Mogadishu, Somalia – Mogadishu has come to symbolise the epitome of the war-torn city. The Somali capital was engulfed by civil war in 1991 when President Siad Barre’s regime collapsed, leading to open conflict between competing warlords. US forces intervened in 1993, culminating in the Battle of Mogadishu, in which 18 Americans and hundreds of Somali militiamen and civilians lost their lives.
Last week, amid secrecy and last-minute preparation, 18 entertainers waged a war of a very different kind, as international artists from seven countries performed in Somalia’s first formal music event in more than 25 years.
The city once had a thriving music scene, with Somali jazz filling the night air in the 1960s and ’70s.
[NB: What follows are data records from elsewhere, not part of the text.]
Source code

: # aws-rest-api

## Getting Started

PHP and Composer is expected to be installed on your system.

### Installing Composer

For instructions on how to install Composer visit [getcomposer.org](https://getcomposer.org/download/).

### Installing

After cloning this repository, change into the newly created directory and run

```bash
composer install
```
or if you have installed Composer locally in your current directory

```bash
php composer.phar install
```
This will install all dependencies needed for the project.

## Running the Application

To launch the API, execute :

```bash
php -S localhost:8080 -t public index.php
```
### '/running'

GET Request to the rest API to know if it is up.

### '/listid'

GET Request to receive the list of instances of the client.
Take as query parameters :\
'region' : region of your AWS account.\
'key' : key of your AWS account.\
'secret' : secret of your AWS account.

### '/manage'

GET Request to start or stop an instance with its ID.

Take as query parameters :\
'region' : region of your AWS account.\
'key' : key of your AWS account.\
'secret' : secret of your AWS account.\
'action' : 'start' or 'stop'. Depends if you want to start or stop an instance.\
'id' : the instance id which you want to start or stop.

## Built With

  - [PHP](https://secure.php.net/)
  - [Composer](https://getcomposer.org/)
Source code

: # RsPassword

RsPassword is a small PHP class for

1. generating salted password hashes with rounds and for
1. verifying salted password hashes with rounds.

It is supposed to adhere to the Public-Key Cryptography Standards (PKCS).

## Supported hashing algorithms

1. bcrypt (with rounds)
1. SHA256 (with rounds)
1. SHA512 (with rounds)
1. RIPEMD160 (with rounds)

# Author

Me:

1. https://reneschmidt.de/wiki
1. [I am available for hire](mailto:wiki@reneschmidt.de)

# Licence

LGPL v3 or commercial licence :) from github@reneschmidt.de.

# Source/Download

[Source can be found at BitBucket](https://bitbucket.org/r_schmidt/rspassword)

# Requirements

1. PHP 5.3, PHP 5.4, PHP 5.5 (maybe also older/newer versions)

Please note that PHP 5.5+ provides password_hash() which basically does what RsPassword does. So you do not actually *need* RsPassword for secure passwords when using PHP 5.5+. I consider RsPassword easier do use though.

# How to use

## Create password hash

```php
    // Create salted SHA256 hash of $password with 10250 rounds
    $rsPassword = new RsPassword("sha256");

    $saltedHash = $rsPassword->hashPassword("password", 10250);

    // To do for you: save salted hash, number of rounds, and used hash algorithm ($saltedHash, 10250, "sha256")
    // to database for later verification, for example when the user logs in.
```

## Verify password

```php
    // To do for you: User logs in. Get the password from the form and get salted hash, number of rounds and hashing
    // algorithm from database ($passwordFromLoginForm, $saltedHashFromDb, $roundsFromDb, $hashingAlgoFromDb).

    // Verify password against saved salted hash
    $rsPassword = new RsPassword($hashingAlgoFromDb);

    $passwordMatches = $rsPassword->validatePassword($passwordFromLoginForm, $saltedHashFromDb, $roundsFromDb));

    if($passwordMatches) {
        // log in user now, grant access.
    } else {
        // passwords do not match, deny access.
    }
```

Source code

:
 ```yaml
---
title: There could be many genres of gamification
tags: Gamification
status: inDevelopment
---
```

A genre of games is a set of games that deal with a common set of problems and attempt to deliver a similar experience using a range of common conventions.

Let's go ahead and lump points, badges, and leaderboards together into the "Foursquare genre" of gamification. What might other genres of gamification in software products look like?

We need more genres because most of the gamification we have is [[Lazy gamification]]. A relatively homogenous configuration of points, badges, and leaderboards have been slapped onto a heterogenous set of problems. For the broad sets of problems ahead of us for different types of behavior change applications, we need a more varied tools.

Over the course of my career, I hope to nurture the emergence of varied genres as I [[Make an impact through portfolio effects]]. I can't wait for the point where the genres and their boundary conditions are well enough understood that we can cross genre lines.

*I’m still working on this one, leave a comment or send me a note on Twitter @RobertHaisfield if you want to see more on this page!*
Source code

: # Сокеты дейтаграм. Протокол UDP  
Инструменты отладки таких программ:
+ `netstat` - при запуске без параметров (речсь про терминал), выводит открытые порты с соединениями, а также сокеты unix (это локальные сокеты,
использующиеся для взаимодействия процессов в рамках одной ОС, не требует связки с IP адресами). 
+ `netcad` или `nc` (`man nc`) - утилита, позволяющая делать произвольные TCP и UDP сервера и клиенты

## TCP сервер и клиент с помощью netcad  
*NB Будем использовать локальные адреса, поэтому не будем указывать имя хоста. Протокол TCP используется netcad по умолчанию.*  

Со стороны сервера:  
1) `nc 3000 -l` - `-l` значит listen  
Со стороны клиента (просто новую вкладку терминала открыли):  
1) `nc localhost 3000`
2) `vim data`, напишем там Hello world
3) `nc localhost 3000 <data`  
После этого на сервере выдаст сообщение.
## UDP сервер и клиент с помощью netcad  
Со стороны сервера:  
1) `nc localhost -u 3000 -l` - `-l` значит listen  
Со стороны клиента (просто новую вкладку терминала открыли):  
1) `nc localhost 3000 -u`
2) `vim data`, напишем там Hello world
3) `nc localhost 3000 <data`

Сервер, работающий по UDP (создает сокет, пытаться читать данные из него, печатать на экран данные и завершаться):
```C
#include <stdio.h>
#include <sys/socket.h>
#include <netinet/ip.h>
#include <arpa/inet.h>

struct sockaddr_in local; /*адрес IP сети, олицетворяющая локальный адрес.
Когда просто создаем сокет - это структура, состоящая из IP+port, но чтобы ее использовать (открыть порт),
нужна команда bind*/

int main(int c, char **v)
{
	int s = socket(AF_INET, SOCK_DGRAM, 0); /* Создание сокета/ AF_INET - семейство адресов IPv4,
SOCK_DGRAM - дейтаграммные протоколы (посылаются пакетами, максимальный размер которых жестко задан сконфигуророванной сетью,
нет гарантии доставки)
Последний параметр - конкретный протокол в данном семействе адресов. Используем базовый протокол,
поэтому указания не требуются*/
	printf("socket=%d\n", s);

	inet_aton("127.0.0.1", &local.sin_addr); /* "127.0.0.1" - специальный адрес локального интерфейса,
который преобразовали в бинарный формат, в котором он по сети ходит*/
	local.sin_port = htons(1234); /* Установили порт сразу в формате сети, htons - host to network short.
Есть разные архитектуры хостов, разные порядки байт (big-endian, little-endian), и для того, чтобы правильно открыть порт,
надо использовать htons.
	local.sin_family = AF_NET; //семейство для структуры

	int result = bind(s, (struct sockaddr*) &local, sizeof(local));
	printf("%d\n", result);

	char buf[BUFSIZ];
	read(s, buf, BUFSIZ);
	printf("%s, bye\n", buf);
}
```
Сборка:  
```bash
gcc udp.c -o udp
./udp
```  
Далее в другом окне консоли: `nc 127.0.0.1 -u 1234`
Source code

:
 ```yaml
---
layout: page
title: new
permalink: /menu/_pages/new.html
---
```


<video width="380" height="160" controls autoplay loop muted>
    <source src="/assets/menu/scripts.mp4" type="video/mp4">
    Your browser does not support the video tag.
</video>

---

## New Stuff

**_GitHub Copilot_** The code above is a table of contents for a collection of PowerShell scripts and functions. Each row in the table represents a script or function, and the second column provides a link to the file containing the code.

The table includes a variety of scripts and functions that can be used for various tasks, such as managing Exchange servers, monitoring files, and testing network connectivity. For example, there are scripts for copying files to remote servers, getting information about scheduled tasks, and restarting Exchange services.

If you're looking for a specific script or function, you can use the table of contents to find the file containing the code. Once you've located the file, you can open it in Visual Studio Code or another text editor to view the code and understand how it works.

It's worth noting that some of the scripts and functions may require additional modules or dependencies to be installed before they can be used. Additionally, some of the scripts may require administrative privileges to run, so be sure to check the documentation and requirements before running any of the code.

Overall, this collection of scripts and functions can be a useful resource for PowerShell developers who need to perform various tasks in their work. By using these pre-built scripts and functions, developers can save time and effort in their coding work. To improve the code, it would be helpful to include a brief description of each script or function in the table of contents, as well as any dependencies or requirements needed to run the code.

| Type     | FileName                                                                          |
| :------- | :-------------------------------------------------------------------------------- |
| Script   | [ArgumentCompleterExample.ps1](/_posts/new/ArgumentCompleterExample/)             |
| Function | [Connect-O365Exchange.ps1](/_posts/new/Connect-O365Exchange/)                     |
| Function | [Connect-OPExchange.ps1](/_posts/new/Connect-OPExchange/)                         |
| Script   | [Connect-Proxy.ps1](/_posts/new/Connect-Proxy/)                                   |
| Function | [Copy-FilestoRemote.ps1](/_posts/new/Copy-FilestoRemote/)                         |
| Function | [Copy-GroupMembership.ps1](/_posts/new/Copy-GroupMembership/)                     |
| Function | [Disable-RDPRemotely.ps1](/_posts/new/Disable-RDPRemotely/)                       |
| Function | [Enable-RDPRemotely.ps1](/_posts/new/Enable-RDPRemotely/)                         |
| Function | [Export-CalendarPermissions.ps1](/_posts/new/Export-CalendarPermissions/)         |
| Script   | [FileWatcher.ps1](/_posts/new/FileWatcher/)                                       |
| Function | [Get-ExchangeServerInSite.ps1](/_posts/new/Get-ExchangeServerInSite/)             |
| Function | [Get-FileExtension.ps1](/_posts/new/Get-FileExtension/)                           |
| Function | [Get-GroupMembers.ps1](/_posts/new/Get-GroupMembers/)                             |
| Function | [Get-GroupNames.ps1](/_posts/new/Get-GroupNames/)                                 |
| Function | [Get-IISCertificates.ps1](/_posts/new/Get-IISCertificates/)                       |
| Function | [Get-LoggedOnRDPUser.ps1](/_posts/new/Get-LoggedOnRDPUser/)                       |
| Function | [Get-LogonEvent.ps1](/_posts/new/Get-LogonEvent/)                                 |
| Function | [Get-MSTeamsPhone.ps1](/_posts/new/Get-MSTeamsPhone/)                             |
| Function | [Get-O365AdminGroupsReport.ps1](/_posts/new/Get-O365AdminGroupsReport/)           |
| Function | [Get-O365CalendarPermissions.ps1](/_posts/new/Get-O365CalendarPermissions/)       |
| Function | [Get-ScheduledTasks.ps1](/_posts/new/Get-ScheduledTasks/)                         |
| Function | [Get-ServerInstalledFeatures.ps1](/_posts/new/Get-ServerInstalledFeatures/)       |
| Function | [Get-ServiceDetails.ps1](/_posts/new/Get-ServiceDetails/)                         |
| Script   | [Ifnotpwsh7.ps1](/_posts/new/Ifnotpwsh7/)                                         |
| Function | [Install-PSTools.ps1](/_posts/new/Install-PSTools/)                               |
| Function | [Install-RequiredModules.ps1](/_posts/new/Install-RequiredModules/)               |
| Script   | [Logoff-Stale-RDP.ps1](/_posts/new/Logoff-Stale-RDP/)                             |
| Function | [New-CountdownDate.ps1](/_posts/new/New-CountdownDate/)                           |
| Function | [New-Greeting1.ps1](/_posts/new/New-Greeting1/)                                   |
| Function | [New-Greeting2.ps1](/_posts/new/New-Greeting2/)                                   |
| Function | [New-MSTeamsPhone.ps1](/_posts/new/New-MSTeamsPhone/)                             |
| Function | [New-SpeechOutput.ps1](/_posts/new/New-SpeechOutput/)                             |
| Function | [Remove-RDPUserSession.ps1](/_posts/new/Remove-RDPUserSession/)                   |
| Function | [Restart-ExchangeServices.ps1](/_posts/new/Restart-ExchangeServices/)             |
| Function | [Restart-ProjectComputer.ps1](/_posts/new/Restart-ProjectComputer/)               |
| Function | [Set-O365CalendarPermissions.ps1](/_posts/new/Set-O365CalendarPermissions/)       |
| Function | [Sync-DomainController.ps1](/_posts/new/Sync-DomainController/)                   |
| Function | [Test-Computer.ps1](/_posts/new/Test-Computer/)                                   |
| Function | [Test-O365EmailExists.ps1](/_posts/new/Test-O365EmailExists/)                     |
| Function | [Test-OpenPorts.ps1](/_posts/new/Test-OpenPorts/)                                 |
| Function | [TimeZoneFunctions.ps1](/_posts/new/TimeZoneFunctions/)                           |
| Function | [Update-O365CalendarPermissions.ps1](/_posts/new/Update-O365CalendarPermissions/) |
But the hard-line al-Shabaab group outlawed music in 2009, and despite their ouster by African Union forces in 2011, the hangover from al-Shabaab’s rule has remained.
International acts from the US to Sudan supported Waayaha Cusub, a Somali hip-hop collective who formed while in exile in the Kenyan capital, Nairobi. They had never before played a concert in Mogadishu. Shiine Ali, who founded the group, has spoken out strongly against al-Shabaab, which made him a target in 2007 when gunmen shot him five times and left him for dead.
Since then, his lyrics have continued to encourage Somalis to turn their back on al-Shabaab. He believes these concerts represent a major milestone in Mogadishu’s return to normality.